* Work required *
Below are entries. Copy exactly the lines running from the line that holds "Of these qualities, he" to the line that holds "To promote this", with both ends included.
────
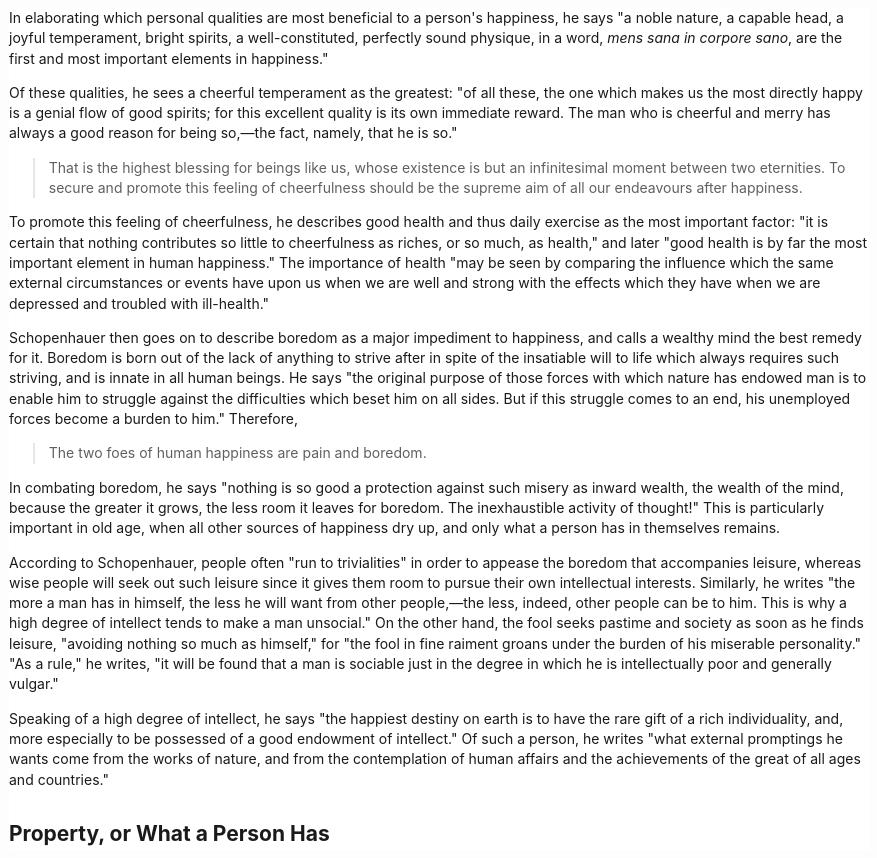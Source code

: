 In elaborating which personal qualities are most beneficial to a person's happiness, he says "a noble nature, a capable head, a joyful temperament, bright spirits, a well-constituted, perfectly sound physique, in a word, *mens sana in corpore sano*, are the first and most important elements in happiness."

Of these qualities, he sees a cheerful temperament as the greatest: "of all these, the one which makes us the most directly happy is a genial flow of good spirits; for this excellent quality is its own immediate reward. The man who is cheerful and merry has always a good reason for being so,—the fact, namely, that he is so."

 > 
 > That is the highest blessing for beings like us, whose existence is but an infinitesimal moment between two eternities. To secure and promote this feeling of cheerfulness should be the supreme aim of all our endeavours after happiness.

To promote this feeling of cheerfulness, he describes good health and thus daily exercise as the most important factor: "it is certain that nothing contributes so little to cheerfulness as riches, or so much, as health," and later "good health is by far the most important element in human happiness." The importance of health "may be seen by comparing the influence which the same external circumstances or events have upon us when we are well and strong with the effects which they have when we are depressed and troubled with ill-health."

Schopenhauer then goes on to describe boredom as a major impediment to happiness, and calls a wealthy mind the best remedy for it. Boredom is born out of the lack of anything to strive after in spite of the insatiable will to life which always requires such striving, and is innate in all human beings. He says "the original purpose of those forces with which nature has endowed man is to enable him to struggle against the difficulties which beset him on all sides. But if this struggle comes to an end, his unemployed forces become a burden to him." Therefore,

 > 
 > The two foes of human happiness are pain and boredom.

In combating boredom, he says "nothing is so good a protection against such misery as inward wealth, the wealth of the mind, because the greater it grows, the less room it leaves for boredom. The inexhaustible activity of thought!" This is particularly important in old age, when all other sources of happiness dry up, and only what a person has in themselves remains.

According to Schopenhauer, people often "run to trivialities" in order to appease the boredom that accompanies leisure, whereas wise people will seek out such leisure since it gives them room to pursue their own intellectual interests. Similarly, he writes "the more a man has in himself, the less he will want from other people,—the less, indeed, other people can be to him. This is why a high degree of intellect tends to make a man unsocial." On the other hand, the fool seeks pastime and society as soon as he finds leisure, "avoiding nothing so much as himself," for "the fool in fine raiment groans under the burden of his miserable personality." "As a rule," he writes, "it will be found that a man is sociable just in the degree in which he is intellectually poor and generally vulgar."

Speaking of a high degree of intellect, he says "the happiest destiny on earth is to have the rare gift of a rich individuality, and, more especially to be possessed of a good endowment of intellect." Of such a person, he writes "what external promptings he wants come from the works of nature, and from the contemplation of human affairs and the achievements of the great of all ages and countries."

## Property, or What a Person Has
────
* Exercise solution *
Of these qualities, he sees a cheerful temperament as the greatest: "of all these, the one which makes us the most directly happy is a genial flow of good spirits; for this excellent quality is its own immediate reward. The man who is cheerful and merry has always a good reason for being so,—the fact, namely, that he is so."

 > 
 > That is the highest blessing for beings like us, whose existence is but an infinitesimal moment between two eternities. To secure and promote this feeling of cheerfulness should be the supreme aim of all our endeavours after happiness.

To promote this feeling of cheerfulness, he describes good health and thus daily exercise as the most important factor: "it is certain that nothing contributes so little to cheerfulness as riches, or so much, as health," and later "good health is by far the most important element in human happiness." The importance of health "may be seen by comparing the influence which the same external circumstances or events have upon us when we are well and strong with the effects which they have when we are depressed and troubled with ill-health."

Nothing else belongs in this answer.